Excerpted data
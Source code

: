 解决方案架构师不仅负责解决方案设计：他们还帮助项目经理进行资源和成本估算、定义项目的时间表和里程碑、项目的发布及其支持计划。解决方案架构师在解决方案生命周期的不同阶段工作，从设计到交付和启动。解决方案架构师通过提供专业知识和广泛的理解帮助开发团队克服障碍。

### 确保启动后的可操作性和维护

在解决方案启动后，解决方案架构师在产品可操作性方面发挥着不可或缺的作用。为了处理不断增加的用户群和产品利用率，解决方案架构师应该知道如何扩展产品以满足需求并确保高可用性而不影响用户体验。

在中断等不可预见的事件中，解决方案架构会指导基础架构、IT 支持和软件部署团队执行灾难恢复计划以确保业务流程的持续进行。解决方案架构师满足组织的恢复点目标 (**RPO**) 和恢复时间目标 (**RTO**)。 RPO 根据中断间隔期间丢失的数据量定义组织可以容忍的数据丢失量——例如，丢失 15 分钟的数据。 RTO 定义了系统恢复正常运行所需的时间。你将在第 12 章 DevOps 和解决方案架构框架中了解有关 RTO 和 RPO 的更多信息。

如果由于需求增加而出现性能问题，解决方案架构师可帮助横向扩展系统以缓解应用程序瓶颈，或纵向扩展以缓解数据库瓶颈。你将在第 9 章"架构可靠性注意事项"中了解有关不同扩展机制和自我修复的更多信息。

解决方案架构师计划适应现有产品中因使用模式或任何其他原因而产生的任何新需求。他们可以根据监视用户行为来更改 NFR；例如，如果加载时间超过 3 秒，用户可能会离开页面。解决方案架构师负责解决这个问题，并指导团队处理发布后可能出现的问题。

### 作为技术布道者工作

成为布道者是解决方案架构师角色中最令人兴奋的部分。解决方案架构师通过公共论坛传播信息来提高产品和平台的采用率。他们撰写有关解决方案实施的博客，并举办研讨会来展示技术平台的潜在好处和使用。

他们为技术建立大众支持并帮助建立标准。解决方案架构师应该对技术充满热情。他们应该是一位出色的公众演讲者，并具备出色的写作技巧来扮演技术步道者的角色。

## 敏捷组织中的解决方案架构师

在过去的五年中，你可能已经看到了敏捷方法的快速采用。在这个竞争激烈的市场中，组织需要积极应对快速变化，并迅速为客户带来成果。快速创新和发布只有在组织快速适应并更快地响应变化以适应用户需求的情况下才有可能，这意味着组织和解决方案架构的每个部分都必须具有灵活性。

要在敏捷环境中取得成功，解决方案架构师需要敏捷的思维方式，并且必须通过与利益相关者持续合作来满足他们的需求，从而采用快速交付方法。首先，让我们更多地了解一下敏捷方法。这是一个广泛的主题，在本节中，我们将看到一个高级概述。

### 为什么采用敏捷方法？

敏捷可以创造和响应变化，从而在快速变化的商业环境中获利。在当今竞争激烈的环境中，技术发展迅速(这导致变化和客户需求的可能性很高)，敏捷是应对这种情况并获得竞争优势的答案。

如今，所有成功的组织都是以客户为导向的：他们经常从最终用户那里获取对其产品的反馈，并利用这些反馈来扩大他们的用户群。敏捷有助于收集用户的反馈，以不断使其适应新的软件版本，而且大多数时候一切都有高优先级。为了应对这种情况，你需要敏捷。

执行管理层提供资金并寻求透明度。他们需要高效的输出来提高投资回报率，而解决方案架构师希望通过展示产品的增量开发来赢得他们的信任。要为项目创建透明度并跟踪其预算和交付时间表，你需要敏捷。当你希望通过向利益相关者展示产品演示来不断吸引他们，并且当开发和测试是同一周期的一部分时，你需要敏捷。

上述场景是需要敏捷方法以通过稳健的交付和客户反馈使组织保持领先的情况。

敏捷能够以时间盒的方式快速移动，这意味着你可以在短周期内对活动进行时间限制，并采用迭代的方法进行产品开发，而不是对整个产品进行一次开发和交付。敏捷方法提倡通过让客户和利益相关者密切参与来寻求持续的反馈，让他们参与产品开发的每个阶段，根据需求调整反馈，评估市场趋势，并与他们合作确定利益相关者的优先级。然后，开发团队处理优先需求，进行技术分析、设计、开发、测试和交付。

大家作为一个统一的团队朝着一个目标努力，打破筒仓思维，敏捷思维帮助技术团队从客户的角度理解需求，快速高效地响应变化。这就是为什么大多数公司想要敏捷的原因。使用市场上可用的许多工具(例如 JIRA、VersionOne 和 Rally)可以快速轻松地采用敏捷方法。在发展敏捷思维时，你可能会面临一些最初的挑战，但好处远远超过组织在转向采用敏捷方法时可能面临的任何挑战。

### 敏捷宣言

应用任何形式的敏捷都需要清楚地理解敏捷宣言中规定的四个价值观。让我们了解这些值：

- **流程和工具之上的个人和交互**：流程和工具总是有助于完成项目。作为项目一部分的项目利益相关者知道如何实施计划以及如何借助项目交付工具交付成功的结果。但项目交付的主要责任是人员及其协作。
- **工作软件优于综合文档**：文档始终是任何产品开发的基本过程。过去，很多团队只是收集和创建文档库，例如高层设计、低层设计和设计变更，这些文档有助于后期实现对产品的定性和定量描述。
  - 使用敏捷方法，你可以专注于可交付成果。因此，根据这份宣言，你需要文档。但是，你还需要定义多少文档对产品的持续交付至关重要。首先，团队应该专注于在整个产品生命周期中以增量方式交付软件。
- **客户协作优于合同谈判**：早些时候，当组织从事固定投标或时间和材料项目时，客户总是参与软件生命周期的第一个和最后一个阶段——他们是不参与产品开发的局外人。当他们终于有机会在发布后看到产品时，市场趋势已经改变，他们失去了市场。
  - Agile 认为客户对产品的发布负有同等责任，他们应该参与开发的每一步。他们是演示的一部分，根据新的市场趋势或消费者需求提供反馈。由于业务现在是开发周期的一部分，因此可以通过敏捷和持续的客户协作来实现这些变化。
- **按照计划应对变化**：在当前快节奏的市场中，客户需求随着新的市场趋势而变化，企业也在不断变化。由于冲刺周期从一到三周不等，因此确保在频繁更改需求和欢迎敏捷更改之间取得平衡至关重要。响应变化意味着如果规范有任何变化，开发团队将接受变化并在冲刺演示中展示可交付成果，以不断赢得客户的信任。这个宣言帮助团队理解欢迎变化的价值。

Description of the task
Copy out each line of the entries above that holds "你需要敏捷".

Task output
如今，所有成功的组织都是以客户为导向的：他们经常从最终用户那里获取对其产品的反馈，并利用这些反馈来扩大他们的用户群。敏捷有助于收集用户的反馈，以不断使其适应新的软件版本，而且大多数时候一切都有高优先级。为了应对这种情况，你需要敏捷。
执行管理层提供资金并寻求透明度。他们需要高效的输出来提高投资回报率，而解决方案架构师希望通过展示产品的增量开发来赢得他们的信任。要为项目创建透明度并跟踪其预算和交付时间表，你需要敏捷。当你希望通过向利益相关者展示产品演示来不断吸引他们，并且当开发和测试是同一周期的一部分时，你需要敏捷。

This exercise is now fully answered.